Could an initiative brought forward by local business forum representatives at a September 4 work session lead the Front Royal Town Council into a First Amendment battle over freedom of speech?
Discussion introduced by Town Manager Joe Waltz indicated concerns by some downtown business people that ongoing political demonstrations are jeopardizing their, and possibly other, business interests in Historic Downtown Front Royal.
The discussion of “Political Demonstrations” as part of a “Gazebo Discussion” was part of a wide-ranging exploration of issues surrounding events, parking and other variables impacting Front Royal’s central downtown business district. Three downtown businesswomen – Ann Arenas (Gourmet Delights: Gifts & Framing, 202 E. Main St.), Kelly Walker (the Studio, 105 E. Main St.) and Jean Plaugher (Jean’s Jewelers, 407 E. Main St.) were interested observers at the council work session, where the idea that the demonstrations are scaring potential downtown business customers away was presented by town staff.
No detail of any financial impact on downtown businesses was presented at the September 4, 2018 work session.
The demonstrations in question have occurred for one hour a week, on Wednesdays, beginning at either noon or 5 p.m. for 18 months now. They were launched on March 8, 2017, by Len Sherp’s Vigil for Democracy expression of concern over Trump and his administration’s agenda.
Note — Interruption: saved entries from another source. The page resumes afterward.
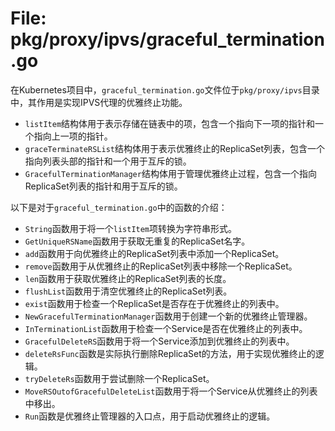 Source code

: # File: pkg/proxy/ipvs/graceful_termination.go

在Kubernetes项目中，`graceful_termination.go`文件位于`pkg/proxy/ipvs`目录中，其作用是实现IPVS代理的优雅终止功能。

- `listItem`结构体用于表示存储在链表中的项，包含一个指向下一项的指针和一个指向上一项的指针。
- `graceTerminateRSList`结构体用于表示优雅终止的ReplicaSet列表，包含一个指向列表头部的指针和一个用于互斥的锁。
- `GracefulTerminationManager`结构体用于管理优雅终止过程，包含一个指向ReplicaSet列表的指针和用于互斥的锁。

以下是对于`graceful_termination.go`中的函数的介绍：
- `String`函数用于将一个`listItem`项转换为字符串形式。
- `GetUniqueRSName`函数用于获取无重复的ReplicaSet名字。
- `add`函数用于向优雅终止的ReplicaSet列表中添加一个ReplicaSet。
- `remove`函数用于从优雅终止的ReplicaSet列表中移除一个ReplicaSet。
- `len`函数用于获取优雅终止的ReplicaSet列表的长度。
- `flushList`函数用于清空优雅终止的ReplicaSet列表。
- `exist`函数用于检查一个ReplicaSet是否存在于优雅终止的列表中。
- `NewGracefulTerminationManager`函数用于创建一个新的优雅终止管理器。
- `InTerminationList`函数用于检查一个Service是否在优雅终止的列表中。
- `GracefulDeleteRS`函数用于将一个Service添加到优雅终止的列表中。
- `deleteRsFunc`函数是实际执行删除ReplicaSet的方法，用于实现优雅终止的逻辑。
- `tryDeleteRs`函数用于尝试删除一个ReplicaSet。
- `MoveRSOutofGracefulDeleteList`函数用于将一个Service从优雅终止的列表中移出。
- `Run`函数是优雅终止管理器的入口点，用于启动优雅终止的逻辑。

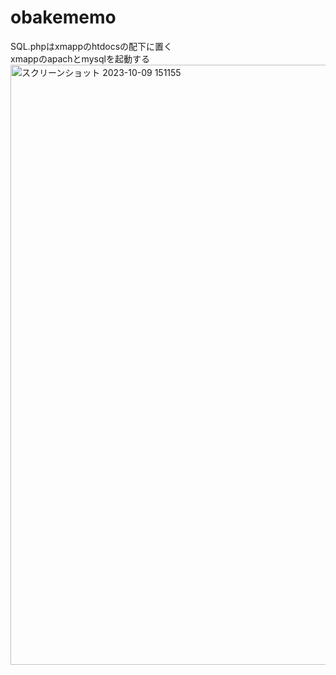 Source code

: # obakememo
SQL.phpはxmappのhtdocsの配下に置く<br>
xmappのapachとmysqlを起動する<br>
<img width="960" alt="スクリーンショット 2023-10-09 151155" src="https://github.com/2201009-kikukawa/obakememo/assets/135786069/81903416-3924-43d3-9813-2f91e2b92b4e">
Those concerns have generally been expressed by topical signage reflecting recent events, Trump statements, policy decisions or lingering legal questions.
Several weeks later, Main Street Pawn proprietor and Trump supporter Ralph Waller and nephew Michael appeared on the town bench in front of their Main Street Pawn Shop with a Trump-Pence campaign sign in silent opposition to the vigil.
Gradually over the next 17 months, the Wallers were joined by various other Trump supporters, eventually leading to occasionally more confrontational and eventually amplified verbal hostilities being expressed across Chester Street. However, dialogue seeking common ground, particularly between the Wallers and vigil participants, has also been a periodic bright aspect of the dueling demonstrations.
Addressing the request the demonstrations be stopped or moved, Town Attorney Doug Napier traced the First Amendment issue at stake, and urged caution in any effort to suppress the right of free political speech in permitted public spaces. In fact, any perception that such an effort was being undertaken to suppress a certain political opinion would run the town government into outright legal jeopardy on U.S. Constitutional grounds, Napier pointed out.
“It would have to serve a compelling government interest to enforce a time, place and manner of expression,” Napier told the council and the mayor, noting that it was not allowed to permit one side of any position to be expressed and not the other.
At several points in the conversation, the term “slippery slope” was voiced by the town attorney – and several councilmen.
“I don’t have much appetite for this,” John Connolly told his colleagues of any municipal attempt to shut down or even move the dueling political demonstrations to another location.
“I agree,” Gary Gillespie said. Gillespie pointed to town permitted faith-based activities, often amplified, utilizing the Gazebo area on a regular basis – “What if someone gets offended by that and complains,” he wondered.
“It’s an extremely slippery slope,” the town attorney replied.
It was noted the Town itself sponsors Gazebo activities involving movies, live music, and food vendors. A concern that downtown businesses might cite similar interference in their operations or undue competition from those activities was voiced.
“It’s a very slippery slope,” council and the mayor were reminded.
However, Vice-Mayor Eugene Tewalt said he was willing to talk with organizers of the various demonstrations in an effort to get them to voluntarily move or change their demonstration patterns. Tewalt, who admitted to having no knowledge of the dynamics of the demonstrations, offered, “You can’t accomplish anything if you don’t try.”